It is 12:27 a.m., and I should be asleep.
I have just finished a 12-day stretch of working every day, mostly in the clinic where I spend my days on Shelter Island, but also a few days in the hospital. I am exhausted, a heavy feeling in my bones and muscles and a persistent sort of fog that weighs down my brain, and I know that sleep is what I need.
For most of my life, I fell asleep easier than anyone I knew who didn't suffer from narcolepsy. Not until I started my residency in family medicine did I start to lie awake at night, replaying clinical decisions, wondering if I'd missed some crucial bit of evidence in a patient's history, or if I'd succumbed to the stress of an 80-hour workweek and snapped too loudly at my kids.
It wasn't much, just a hint of insomnia now and then. If I tuned up my sleep hygiene and engaged in acts of self-care, if I turned my phone off an hour or two before bed, exercised in the morning instead of at night, ate lots of greens and not much sugar, and meditated regularly to help adjust my responses to anxiety and worry, it settled down.
Those things work for me, although I know they don't always work for everyone. Sometimes people need extra steps beyond these. For some, cognitive behavioral therapy with a therapist or something like the CBT-I Coach mobile app developed by the Department of Veterans Affairs can be very effective. Some even need prescription medicine, although there are no magic bullets in that regard.
I know I'm lucky that it usually doesn't take much to get me back on track.

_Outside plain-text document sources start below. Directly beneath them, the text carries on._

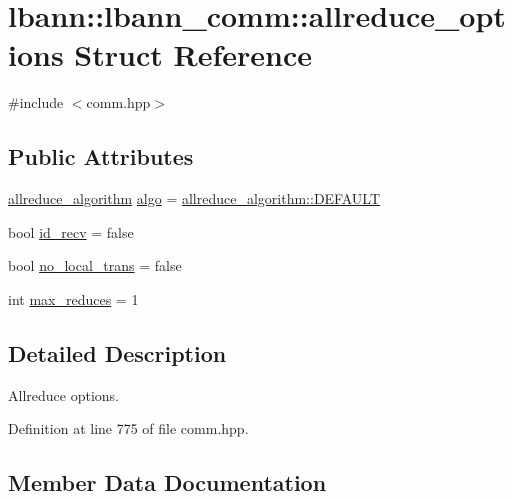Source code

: \hypertarget{structlbann_1_1lbann__comm_1_1allreduce__options}{}\section{lbann\+:\+:lbann\+\_\+comm\+:\+:allreduce\+\_\+options Struct Reference}
\label{structlbann_1_1lbann__comm_1_1allreduce__options}


{\ttfamily \#include $<$comm.\+hpp$>$}

\subsection*{Public Attributes}
\begin{DoxyCompactItemize}
\item 
\hyperlink{classlbann_1_1lbann__comm_a02a03227cc27e3516f0d9f9812f32019}{allreduce\+\_\+algorithm} \hyperlink{structlbann_1_1lbann__comm_1_1allreduce__options_a8cb30eb49f6556debf08291056d036e9}{algo} = \hyperlink{classlbann_1_1lbann__comm_a02a03227cc27e3516f0d9f9812f32019a5b39c8b553c821e7cddc6da64b5bd2ee}{allreduce\+\_\+algorithm\+::\+D\+E\+F\+A\+U\+LT}
\item 
bool \hyperlink{structlbann_1_1lbann__comm_1_1allreduce__options_a91ab3b21e8345915d3a8eedb65c2f52e}{id\+\_\+recv} = false
\item 
bool \hyperlink{structlbann_1_1lbann__comm_1_1allreduce__options_ad9890ae127412ee65a98cbdb02a4b143}{no\+\_\+local\+\_\+trans} = false
\item 
int \hyperlink{structlbann_1_1lbann__comm_1_1allreduce__options_a4b3cd4eb74dd5a49ee3ffafa2edc1607}{max\+\_\+reduces} = 1
\end{DoxyCompactItemize}


\subsection{Detailed Description}
Allreduce options. 

Definition at line 775 of file comm.\+hpp.



\subsection{Member Data Documentation}
\mbox{\label{structlbann_1_1lbann__comm_1_1allreduce__options_a8cb30eb49f6556debf08291056d036e9}}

Until Covid-19. Then there weren't enough moments in the day to eat and go to the bathroom, much less for "self-care." I spent my nights replaying my days — had I made the right decision in choosing one antibiotic over the other? Did I remember to wipe down my phone with alcohol after I stripped my scrubs off and washed my hands? Was I endangering my children by hugging them after a day on the Covid-19 unit, even though I'd stripped in the basement and streaked naked through the house to the steaming hot shower and scrubbed every surface of my body with soap until even my eyelids were raw?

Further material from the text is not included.